= Hilligje Kok-Bisschop =

Dutch activist (born 1948)

Hilligje Kok-Bisschop (born 1948) is a Dutch activist from Staphorst for emancipation of orthodox Christian women.

On 26 April 2013, she received the Order of Orange-Nassau for her work in advocating the rights of women in the Dutch orthodox Christian community. She had previously been shunned from her local church for lobbying in The Hague for female representation in the Christian SGP political party. She received the award thanks to a documentary made about her by the Dutch filmmaker Emile van Rouveroy van Nieuwaal, who himself was awarded the same order on 24 April 2015, mostly for his documentaries based on her work. His first documentary about her, 'Staphorst in tegenlicht', aired in 2007.

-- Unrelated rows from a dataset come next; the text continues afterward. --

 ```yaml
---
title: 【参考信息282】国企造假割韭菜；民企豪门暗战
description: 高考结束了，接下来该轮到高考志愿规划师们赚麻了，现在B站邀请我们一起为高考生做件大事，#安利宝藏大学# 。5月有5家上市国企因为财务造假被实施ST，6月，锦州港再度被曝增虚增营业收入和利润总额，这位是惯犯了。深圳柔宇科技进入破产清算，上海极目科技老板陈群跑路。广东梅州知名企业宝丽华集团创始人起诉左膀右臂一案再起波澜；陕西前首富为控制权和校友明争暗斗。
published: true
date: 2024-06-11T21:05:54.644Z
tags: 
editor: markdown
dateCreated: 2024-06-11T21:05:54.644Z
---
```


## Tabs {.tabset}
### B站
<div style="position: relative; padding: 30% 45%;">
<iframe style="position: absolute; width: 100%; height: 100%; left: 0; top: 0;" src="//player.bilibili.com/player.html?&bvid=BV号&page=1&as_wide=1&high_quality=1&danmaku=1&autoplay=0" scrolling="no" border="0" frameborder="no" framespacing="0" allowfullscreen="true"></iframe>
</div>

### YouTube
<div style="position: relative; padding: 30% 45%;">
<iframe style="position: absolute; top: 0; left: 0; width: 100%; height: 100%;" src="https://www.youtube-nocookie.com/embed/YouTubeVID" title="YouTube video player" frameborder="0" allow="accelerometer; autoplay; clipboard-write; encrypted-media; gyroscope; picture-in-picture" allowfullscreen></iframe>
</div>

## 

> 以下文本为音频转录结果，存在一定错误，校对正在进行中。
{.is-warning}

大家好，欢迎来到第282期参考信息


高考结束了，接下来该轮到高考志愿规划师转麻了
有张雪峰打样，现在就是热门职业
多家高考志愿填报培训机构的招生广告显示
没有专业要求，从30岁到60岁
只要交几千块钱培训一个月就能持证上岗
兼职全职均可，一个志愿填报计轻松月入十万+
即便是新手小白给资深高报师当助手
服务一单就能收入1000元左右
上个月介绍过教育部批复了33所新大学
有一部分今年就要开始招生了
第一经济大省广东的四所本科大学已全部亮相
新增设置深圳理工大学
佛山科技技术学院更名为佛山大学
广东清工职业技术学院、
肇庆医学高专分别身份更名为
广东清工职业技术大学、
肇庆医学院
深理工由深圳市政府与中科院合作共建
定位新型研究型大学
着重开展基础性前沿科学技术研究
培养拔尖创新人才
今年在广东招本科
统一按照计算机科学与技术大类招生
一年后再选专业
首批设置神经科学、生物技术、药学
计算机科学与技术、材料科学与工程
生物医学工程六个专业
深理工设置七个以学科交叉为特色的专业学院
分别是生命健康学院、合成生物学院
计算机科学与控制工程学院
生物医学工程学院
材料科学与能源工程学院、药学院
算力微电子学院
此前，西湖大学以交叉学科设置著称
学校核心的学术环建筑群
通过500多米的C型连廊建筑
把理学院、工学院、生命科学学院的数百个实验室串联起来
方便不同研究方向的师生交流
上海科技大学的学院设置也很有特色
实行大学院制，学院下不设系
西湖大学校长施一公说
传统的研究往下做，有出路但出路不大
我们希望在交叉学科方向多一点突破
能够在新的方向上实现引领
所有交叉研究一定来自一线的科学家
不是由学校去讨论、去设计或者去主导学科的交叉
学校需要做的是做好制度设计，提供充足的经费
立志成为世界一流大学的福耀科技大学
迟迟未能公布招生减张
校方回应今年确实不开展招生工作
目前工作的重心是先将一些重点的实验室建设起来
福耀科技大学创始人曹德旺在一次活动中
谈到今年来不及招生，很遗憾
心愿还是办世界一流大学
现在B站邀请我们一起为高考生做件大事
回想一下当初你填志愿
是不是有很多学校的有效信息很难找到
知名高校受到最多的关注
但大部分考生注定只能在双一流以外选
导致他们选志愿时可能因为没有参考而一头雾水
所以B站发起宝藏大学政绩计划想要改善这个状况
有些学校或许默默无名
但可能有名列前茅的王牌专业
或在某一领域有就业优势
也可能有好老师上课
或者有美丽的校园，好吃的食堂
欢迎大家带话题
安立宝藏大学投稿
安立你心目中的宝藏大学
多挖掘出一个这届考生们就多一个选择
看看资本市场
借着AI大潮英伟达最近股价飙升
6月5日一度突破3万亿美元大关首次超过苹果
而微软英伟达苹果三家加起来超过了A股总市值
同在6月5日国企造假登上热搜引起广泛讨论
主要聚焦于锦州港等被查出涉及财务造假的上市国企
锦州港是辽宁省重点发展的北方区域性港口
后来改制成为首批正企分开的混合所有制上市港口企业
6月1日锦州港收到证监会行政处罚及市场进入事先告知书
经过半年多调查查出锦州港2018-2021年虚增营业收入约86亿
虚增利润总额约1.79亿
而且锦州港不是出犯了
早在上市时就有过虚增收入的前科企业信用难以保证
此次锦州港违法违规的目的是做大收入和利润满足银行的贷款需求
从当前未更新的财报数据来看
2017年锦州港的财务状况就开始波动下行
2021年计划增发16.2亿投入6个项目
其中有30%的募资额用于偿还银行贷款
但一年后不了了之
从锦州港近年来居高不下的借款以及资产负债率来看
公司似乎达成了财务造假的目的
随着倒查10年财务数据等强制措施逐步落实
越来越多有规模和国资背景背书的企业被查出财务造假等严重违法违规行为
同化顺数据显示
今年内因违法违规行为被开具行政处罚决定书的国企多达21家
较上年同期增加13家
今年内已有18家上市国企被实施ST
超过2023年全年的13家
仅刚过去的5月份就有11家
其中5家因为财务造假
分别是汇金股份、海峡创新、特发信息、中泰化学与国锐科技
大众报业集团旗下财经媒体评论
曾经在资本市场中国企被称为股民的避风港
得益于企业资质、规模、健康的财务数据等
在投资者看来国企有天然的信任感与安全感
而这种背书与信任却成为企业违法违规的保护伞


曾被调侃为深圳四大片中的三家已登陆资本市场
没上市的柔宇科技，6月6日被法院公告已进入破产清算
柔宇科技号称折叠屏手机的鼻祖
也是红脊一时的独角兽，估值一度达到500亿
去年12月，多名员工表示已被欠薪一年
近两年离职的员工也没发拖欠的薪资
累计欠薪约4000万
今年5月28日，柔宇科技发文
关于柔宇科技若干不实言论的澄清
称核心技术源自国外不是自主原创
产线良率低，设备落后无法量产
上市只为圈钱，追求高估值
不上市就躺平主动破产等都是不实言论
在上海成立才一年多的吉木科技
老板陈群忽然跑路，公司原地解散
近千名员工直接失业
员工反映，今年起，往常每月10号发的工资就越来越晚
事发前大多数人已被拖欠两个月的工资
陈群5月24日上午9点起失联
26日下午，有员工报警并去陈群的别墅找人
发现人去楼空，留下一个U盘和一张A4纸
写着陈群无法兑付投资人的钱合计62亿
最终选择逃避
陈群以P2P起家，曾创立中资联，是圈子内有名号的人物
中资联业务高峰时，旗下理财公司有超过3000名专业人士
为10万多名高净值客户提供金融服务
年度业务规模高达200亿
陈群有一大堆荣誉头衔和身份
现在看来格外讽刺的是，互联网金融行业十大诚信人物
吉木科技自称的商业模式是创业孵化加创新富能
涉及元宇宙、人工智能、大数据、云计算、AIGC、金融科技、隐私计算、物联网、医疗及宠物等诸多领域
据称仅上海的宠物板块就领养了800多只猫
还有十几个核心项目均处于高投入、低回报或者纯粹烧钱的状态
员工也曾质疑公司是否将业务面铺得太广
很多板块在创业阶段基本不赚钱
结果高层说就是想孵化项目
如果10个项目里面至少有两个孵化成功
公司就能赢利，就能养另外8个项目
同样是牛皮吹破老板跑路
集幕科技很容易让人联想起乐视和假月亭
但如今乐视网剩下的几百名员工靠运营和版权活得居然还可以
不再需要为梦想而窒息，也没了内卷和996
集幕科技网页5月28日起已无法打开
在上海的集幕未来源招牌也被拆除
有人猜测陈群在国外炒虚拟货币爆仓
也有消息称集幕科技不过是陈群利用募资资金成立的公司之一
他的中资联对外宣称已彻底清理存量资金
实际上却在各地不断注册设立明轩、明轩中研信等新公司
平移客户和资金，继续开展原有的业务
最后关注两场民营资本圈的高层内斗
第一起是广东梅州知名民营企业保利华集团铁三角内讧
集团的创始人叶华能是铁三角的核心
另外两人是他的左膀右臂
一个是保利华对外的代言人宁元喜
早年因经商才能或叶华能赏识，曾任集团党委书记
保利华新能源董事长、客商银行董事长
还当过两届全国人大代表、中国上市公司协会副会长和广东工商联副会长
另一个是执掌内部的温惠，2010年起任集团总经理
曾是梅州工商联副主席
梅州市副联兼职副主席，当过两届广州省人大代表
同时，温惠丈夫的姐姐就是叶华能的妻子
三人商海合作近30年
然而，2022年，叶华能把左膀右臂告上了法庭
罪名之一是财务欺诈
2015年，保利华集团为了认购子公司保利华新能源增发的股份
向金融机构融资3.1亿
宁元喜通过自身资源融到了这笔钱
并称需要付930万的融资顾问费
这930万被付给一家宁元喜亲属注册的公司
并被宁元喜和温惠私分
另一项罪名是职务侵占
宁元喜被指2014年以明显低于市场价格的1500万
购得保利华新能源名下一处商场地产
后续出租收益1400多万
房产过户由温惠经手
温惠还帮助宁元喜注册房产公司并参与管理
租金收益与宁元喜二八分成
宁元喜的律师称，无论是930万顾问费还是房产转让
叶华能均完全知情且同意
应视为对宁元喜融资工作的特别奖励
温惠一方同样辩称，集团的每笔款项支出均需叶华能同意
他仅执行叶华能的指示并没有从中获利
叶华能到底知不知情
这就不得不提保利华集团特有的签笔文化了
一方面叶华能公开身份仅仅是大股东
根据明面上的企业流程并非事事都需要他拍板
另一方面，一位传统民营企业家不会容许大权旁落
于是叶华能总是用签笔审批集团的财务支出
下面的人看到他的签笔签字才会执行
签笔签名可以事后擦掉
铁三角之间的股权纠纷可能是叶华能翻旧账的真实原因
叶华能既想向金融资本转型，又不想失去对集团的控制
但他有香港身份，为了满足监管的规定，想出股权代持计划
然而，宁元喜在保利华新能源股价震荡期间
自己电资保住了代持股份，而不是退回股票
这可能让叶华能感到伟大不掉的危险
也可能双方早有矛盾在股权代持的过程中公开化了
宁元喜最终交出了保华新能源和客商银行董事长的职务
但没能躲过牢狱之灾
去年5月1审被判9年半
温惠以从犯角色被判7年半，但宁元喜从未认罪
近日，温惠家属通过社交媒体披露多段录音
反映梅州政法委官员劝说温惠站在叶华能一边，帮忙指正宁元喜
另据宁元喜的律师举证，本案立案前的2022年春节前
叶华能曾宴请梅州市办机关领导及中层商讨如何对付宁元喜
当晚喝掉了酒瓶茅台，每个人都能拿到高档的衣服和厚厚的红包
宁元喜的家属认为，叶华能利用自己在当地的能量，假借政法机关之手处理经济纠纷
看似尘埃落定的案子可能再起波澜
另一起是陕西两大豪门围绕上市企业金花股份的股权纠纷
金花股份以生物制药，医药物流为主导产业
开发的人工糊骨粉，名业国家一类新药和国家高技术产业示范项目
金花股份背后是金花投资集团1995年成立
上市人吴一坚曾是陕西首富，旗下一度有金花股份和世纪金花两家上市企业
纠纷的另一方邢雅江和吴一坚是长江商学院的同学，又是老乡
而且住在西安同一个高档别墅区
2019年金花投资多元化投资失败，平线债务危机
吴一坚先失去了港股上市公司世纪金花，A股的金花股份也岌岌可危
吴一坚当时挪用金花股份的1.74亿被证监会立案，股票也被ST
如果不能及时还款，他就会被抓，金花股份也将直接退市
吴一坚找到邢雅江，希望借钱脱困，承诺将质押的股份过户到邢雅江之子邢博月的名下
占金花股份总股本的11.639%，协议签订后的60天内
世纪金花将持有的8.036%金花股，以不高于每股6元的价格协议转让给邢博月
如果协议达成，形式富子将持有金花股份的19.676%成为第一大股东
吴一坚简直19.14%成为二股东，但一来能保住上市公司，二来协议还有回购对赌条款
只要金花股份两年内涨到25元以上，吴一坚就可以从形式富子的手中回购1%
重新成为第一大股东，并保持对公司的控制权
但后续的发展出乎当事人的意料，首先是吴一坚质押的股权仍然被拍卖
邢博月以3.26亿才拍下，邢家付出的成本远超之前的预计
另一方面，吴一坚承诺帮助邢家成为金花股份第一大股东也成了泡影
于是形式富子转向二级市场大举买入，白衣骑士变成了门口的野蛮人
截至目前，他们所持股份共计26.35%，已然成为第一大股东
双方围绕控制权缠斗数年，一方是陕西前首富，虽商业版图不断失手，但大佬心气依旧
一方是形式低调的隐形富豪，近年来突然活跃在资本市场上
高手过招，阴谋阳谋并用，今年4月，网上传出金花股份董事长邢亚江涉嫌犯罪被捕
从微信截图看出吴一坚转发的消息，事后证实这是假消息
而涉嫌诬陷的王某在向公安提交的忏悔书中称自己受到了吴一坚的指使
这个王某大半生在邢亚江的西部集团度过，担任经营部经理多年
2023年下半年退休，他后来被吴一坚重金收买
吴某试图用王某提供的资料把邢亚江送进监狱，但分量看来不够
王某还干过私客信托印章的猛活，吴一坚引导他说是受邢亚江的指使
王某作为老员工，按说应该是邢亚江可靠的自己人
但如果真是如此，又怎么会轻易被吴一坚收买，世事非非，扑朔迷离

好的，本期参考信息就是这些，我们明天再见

In 2014, she was asked to share her favorite texts on the Dutch television program 'Het Vermoeden', a program dedicated to interviews by Annemiek Schrijver with various figures about their favorite holy texts. She said her motto was a line by Dutch poet M. Vasalis 'Niet het snijden doet zo’n pijn, maar het afgesneden zijn.' (it is not the cutting off that is painful, but being cut off). Her favorite holy text is Psalm 3, verse 3: I lay down and slept; I woke again, for the Lord sustained me. I will not be afraid of many thousands of people who have set themselves against me all around.